### Data for review

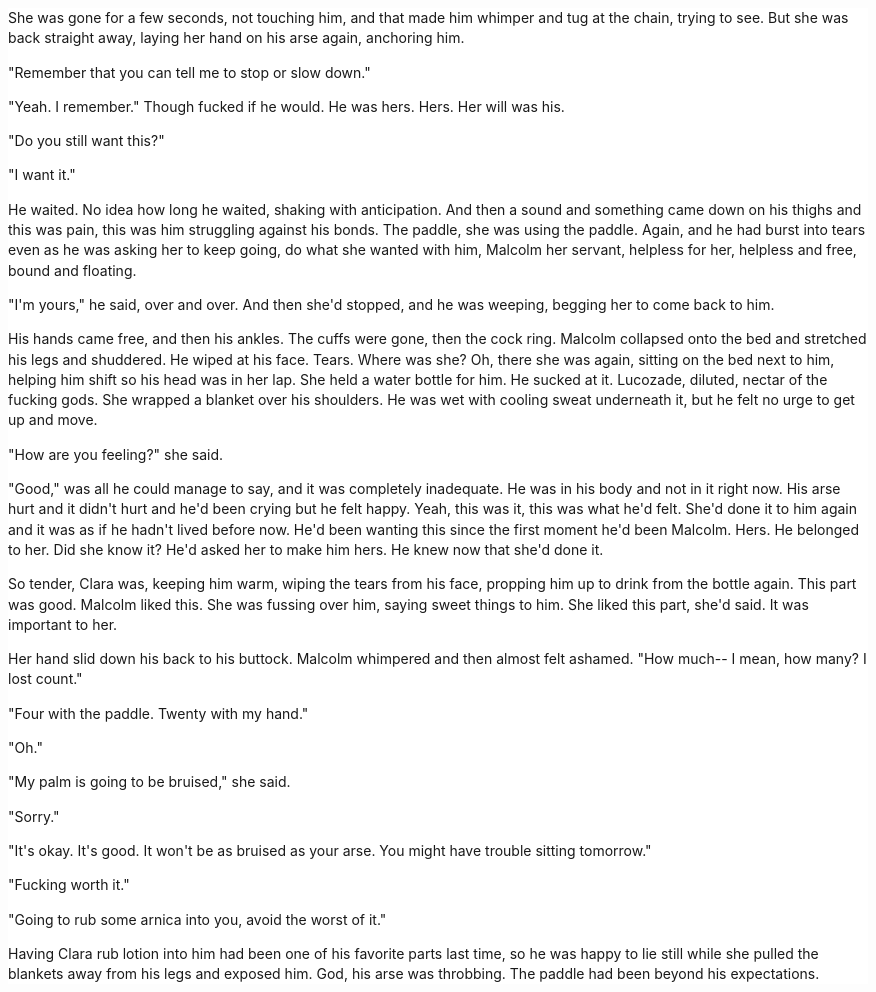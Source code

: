 She was gone for a few seconds, not touching him, and that made him whimper and tug at the chain, trying to see. But she was back straight away, laying her hand on his arse again, anchoring him.

"Remember that you can tell me to stop or slow down."

"Yeah. I remember." Though fucked if he would. He was hers. Hers. Her will was his.

"Do you still want this?"

"I want it."

He waited. No idea how long he waited, shaking with anticipation. And then a sound and something came down on his thighs and this was pain, this was him struggling against his bonds. The paddle, she was using the paddle. Again, and he had burst into tears even as he was asking her to keep going, do what she wanted with him, Malcolm her servant, helpless for her, helpless and free, bound and floating.

"I'm yours," he said, over and over. And then she'd stopped, and he was weeping, begging her to come back to him.

His hands came free, and then his ankles. The cuffs were gone, then the cock ring. Malcolm collapsed onto the bed and stretched his legs and shuddered. He wiped at his face. Tears. Where was she? Oh, there she was again, sitting on the bed next to him, helping him shift so his head was in her lap. She held a water bottle for him. He sucked at it. Lucozade, diluted, nectar of the fucking gods. She wrapped a blanket over his shoulders. He was wet with cooling sweat underneath it, but he felt no urge to get up and move.

"How are you feeling?" she said.

"Good," was all he could manage to say, and it was completely inadequate. He was in his body and not in it right now. His arse hurt and it didn't hurt and he'd been crying but he felt happy. Yeah, this was it, this was what he'd felt. She'd done it to him again and it was as if he hadn't lived before now. He'd been wanting this since the first moment he'd been Malcolm. Hers. He belonged to her. Did she know it? He'd asked her to make him hers. He knew now that she'd done it.

So tender, Clara was, keeping him warm, wiping the tears from his face, propping him up to drink from the bottle again. This part was good. Malcolm liked this. She was fussing over him, saying sweet things to him. She liked this part, she'd said. It was important to her.

Her hand slid down his back to his buttock. Malcolm whimpered and then almost felt ashamed. "How much-- I mean, how many? I lost count."

"Four with the paddle. Twenty with my hand."

"Oh."

"My palm is going to be bruised," she said.

"Sorry."

"It's okay. It's good. It won't be as bruised as your arse. You might have trouble sitting tomorrow."

"Fucking worth it."

"Going to rub some arnica into you, avoid the worst of it."

Having Clara rub lotion into him had been one of his favorite parts last time, so he was happy to lie still while she pulled the blankets away from his legs and exposed him. God, his arse was throbbing. The paddle had been beyond his expectations.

### The task
The entries above are to be repeated exactly, except for any pictures.

### Finished exercise
Source code

: She was gone for a few seconds, not touching him, and that made him whimper and tug at the chain, trying to see. But she was back straight away, laying her hand on his arse again, anchoring him.

"Remember that you can tell me to stop or slow down."

"Yeah. I remember." Though fucked if he would. He was hers. Hers. Her will was his.

"Do you still want this?"

"I want it."

He waited. No idea how long he waited, shaking with anticipation. And then a sound and something came down on his thighs and this was pain, this was him struggling against his bonds. The paddle, she was using the paddle. Again, and he had burst into tears even as he was asking her to keep going, do what she wanted with him, Malcolm her servant, helpless for her, helpless and free, bound and floating.

"I'm yours," he said, over and over. And then she'd stopped, and he was weeping, begging her to come back to him.

His hands came free, and then his ankles. The cuffs were gone, then the cock ring. Malcolm collapsed onto the bed and stretched his legs and shuddered. He wiped at his face. Tears. Where was she? Oh, there she was again, sitting on the bed next to him, helping him shift so his head was in her lap. She held a water bottle for him. He sucked at it. Lucozade, diluted, nectar of the fucking gods. She wrapped a blanket over his shoulders. He was wet with cooling sweat underneath it, but he felt no urge to get up and move.

"How are you feeling?" she said.

"Good," was all he could manage to say, and it was completely inadequate. He was in his body and not in it right now. His arse hurt and it didn't hurt and he'd been crying but he felt happy. Yeah, this was it, this was what he'd felt. She'd done it to him again and it was as if he hadn't lived before now. He'd been wanting this since the first moment he'd been Malcolm. Hers. He belonged to her. Did she know it? He'd asked her to make him hers. He knew now that she'd done it.

So tender, Clara was, keeping him warm, wiping the tears from his face, propping him up to drink from the bottle again. This part was good. Malcolm liked this. She was fussing over him, saying sweet things to him. She liked this part, she'd said. It was important to her.

Her hand slid down his back to his buttock. Malcolm whimpered and then almost felt ashamed. "How much-- I mean, how many? I lost count."

"Four with the paddle. Twenty with my hand."

"Oh."

"My palm is going to be bruised," she said.

"Sorry."

"It's okay. It's good. It won't be as bruised as your arse. You might have trouble sitting tomorrow."

"Fucking worth it."

"Going to rub some arnica into you, avoid the worst of it."

Having Clara rub lotion into him had been one of his favorite parts last time, so he was happy to lie still while she pulled the blankets away from his legs and exposed him. God, his arse was throbbing. The paddle had been beyond his expectations.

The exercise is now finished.